Recorded data
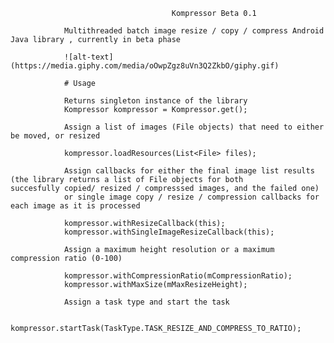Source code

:                                         Kompressor Beta 0.1 
                                  
                Multithreaded batch image resize / copy / compress Android Java library , currently in beta phase
                  
                ![alt-text](https://media.giphy.com/media/oOwpZgz8uVn3Q2ZkbO/giphy.gif)

                # Usage
                
                Returns singleton instance of the library 
                Kompressor kompressor = Kompressor.get(); 
                
                Assign a list of images (File objects) that need to either be moved, or resized
                
                kompressor.loadResources(List<File> files); 
                
                Assign callbacks for either the final image list results (the library returns a list of File objects for both                             succesfully copied/ resized / compresssed images, and the failed one) 
                or single image copy / resize / compression callbacks for each image as it is processed
                
                kompressor.withResizeCallback(this);
                kompressor.withSingleImageResizeCallback(this);
                
                Assign a maximum height resolution or a maximum compression ratio (0-100)
                
                kompressor.withCompressionRatio(mCompressionRatio);
                kompressor.withMaxSize(mMaxResizeHeight);
                
                Assign a task type and start the task
                
                kompressor.startTask(TaskType.TASK_RESIZE_AND_COMPRESS_TO_RATIO);
                
                
              
       
        
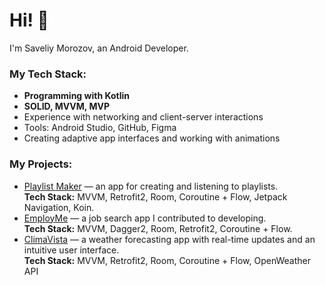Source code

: # Hi! 👋

I'm Saveliy Morozov, an Android Developer.

### My Tech Stack:
- **Programming with Kotlin**
- **SOLID, MVVM, MVP**
- Experience with networking and client-server interactions
- Tools: Android Studio, GitHub, Figma
- Creating adaptive app interfaces and working with animations

### My Projects:
- [Playlist Maker](https://github.com/Morozov0208Saveliy/Playlist_Maker) — an app for creating and listening to playlists.  
  **Tech Stack:** MVVM, Retrofit2, Room, Coroutine + Flow, Jetpack Navigation, Koin.
- [EmployMe](https://github.com/Kotzimaru/EmployMe) — a job search app I contributed to developing.  
  **Tech Stack:** MVVM, Dagger2, Room, Retrofit2, Coroutine + Flow.
- [ClimaVista](https://github.com/Morozov0208Saveliy/ClimaVista) — a weather forecasting app with real-time updates and an intuitive user interface.  
  **Tech Stack:** MVVM, Retrofit2, Room, Coroutine + Flow, OpenWeather API
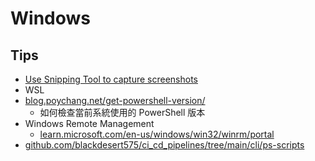 # Windows

## Tips

* [Use Snipping Tool to capture screenshots](https://support.microsoft.com/en-us/windows/use-snipping-tool-to-capture-screenshots-00246869-1843-655f-f220-97299b865f6b)
* WSL
* [blog.poychang.net/get-powershell-version/](https://blog.poychang.net/get-powershell-version/)
    * 如何檢查當前系統使用的 PowerShell 版本
* Windows Remote Management
    * [learn.microsoft.com/en-us/windows/win32/winrm/portal](https://learn.microsoft.com/en-us/windows/win32/winrm/portal)
* [github.com/blackdesert575/ci_cd_pipelines/tree/main/cli/ps-scripts](https://github.com/blackdesert575/ci_cd_pipelines/tree/main/cli/ps-scripts)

**Task instructions:** Write out every entry exactly. Pictures do not belong in the copy.

**Response:**
Source code

:                                         Kompressor Beta 0.1 
                                  
                Multithreaded batch image resize / copy / compress Android Java library , currently in beta phase
                  
                ![alt-text](https://media.giphy.com/media/oOwpZgz8uVn3Q2ZkbO/giphy.gif)

                # Usage
                
                Returns singleton instance of the library 
                Kompressor kompressor = Kompressor.get(); 
                
                Assign a list of images (File objects) that need to either be moved, or resized
                
                kompressor.loadResources(List<File> files); 
                
                Assign callbacks for either the final image list results (the library returns a list of File objects for both                             succesfully copied/ resized / compresssed images, and the failed one) 
                or single image copy / resize / compression callbacks for each image as it is processed
                
                kompressor.withResizeCallback(this);
                kompressor.withSingleImageResizeCallback(this);
                
                Assign a maximum height resolution or a maximum compression ratio (0-100)
                
                kompressor.withCompressionRatio(mCompressionRatio);
                kompressor.withMaxSize(mMaxResizeHeight);
                
                Assign a task type and start the task
                
                kompressor.startTask(TaskType.TASK_RESIZE_AND_COMPRESS_TO_RATIO);
                
                
              
       
        
Source code

: # Hi! 👋

I'm Saveliy Morozov, an Android Developer.

### My Tech Stack:
- **Programming with Kotlin**
- **SOLID, MVVM, MVP**
- Experience with networking and client-server interactions
- Tools: Android Studio, GitHub, Figma
- Creating adaptive app interfaces and working with animations

### My Projects:
- [Playlist Maker](https://github.com/Morozov0208Saveliy/Playlist_Maker) — an app for creating and listening to playlists.  
  **Tech Stack:** MVVM, Retrofit2, Room, Coroutine + Flow, Jetpack Navigation, Koin.
- [EmployMe](https://github.com/Kotzimaru/EmployMe) — a job search app I contributed to developing.  
  **Tech Stack:** MVVM, Dagger2, Room, Retrofit2, Coroutine + Flow.
- [ClimaVista](https://github.com/Morozov0208Saveliy/ClimaVista) — a weather forecasting app with real-time updates and an intuitive user interface.  
  **Tech Stack:** MVVM, Retrofit2, Room, Coroutine + Flow, OpenWeather API
 # Windows

## Tips

* [Use Snipping Tool to capture screenshots](https://support.microsoft.com/en-us/windows/use-snipping-tool-to-capture-screenshots-00246869-1843-655f-f220-97299b865f6b)
* WSL
* [blog.poychang.net/get-powershell-version/](https://blog.poychang.net/get-powershell-version/)
    * 如何檢查當前系統使用的 PowerShell 版本
* Windows Remote Management
    * [learn.microsoft.com/en-us/windows/win32/winrm/portal](https://learn.microsoft.com/en-us/windows/win32/winrm/portal)
* [github.com/blackdesert575/ci_cd_pipelines/tree/main/cli/ps-scripts](https://github.com/blackdesert575/ci_cd_pipelines/tree/main/cli/ps-scripts)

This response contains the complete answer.